— Task details —
In the entries that follow, the lines from the one with "- Threat is frivolous intimidation tactic" through the one with "with 44px touch targets" are the ones to write out, exactly and with both ends included. Nothing else should appear.

[Supplied data]

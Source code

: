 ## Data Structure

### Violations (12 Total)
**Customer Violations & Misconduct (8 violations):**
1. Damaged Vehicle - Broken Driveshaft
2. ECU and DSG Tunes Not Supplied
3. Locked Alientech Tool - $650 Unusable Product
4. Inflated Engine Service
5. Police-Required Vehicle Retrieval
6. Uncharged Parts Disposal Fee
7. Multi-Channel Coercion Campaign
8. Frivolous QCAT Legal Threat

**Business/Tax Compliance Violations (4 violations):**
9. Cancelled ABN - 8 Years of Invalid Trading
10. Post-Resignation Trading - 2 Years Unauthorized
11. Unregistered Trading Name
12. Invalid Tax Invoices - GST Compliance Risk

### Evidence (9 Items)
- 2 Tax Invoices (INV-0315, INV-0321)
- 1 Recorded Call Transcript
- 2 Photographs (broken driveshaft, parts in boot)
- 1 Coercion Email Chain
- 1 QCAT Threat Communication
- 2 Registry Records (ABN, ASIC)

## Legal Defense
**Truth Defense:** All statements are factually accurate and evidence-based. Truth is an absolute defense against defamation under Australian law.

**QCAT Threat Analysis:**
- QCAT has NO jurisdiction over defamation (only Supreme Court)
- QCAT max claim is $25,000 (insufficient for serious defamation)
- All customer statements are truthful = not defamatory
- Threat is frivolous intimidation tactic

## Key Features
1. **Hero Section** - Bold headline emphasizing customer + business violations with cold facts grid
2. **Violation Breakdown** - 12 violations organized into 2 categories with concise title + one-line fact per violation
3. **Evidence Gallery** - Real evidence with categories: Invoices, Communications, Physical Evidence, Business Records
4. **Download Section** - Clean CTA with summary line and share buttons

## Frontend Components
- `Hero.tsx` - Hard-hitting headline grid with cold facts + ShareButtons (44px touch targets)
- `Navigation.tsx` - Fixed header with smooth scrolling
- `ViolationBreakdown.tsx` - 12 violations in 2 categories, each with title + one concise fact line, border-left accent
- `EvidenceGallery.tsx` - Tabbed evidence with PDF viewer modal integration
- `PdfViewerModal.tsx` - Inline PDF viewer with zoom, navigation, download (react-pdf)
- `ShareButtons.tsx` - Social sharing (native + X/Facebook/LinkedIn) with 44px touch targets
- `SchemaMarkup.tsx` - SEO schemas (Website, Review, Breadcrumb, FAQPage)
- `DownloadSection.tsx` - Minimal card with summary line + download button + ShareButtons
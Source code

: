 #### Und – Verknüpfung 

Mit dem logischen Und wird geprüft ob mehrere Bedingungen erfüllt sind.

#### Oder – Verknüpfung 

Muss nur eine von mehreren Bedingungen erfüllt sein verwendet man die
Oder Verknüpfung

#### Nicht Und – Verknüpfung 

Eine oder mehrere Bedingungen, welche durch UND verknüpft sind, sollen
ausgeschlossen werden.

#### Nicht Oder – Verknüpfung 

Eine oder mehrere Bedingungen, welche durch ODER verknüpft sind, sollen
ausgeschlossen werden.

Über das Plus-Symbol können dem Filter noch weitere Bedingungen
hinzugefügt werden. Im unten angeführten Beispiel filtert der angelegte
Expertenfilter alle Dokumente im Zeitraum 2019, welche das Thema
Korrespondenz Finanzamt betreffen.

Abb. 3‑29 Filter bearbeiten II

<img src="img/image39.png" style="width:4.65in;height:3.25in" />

[/Supplied data]

— Result of this exercise —
- Threat is frivolous intimidation tactic

## Key Features
1. **Hero Section** - Bold headline emphasizing customer + business violations with cold facts grid
2. **Violation Breakdown** - 12 violations organized into 2 categories with concise title + one-line fact per violation
3. **Evidence Gallery** - Real evidence with categories: Invoices, Communications, Physical Evidence, Business Records
4. **Download Section** - Clean CTA with summary line and share buttons

## Frontend Components
- `Hero.tsx` - Hard-hitting headline grid with cold facts + ShareButtons (44px touch targets)
- `Navigation.tsx` - Fixed header with smooth scrolling
- `ViolationBreakdown.tsx` - 12 violations in 2 categories, each with title + one concise fact line, border-left accent
- `EvidenceGallery.tsx` - Tabbed evidence with PDF viewer modal integration
- `PdfViewerModal.tsx` - Inline PDF viewer with zoom, navigation, download (react-pdf)
- `ShareButtons.tsx` - Social sharing (native + X/Facebook/LinkedIn) with 44px touch targets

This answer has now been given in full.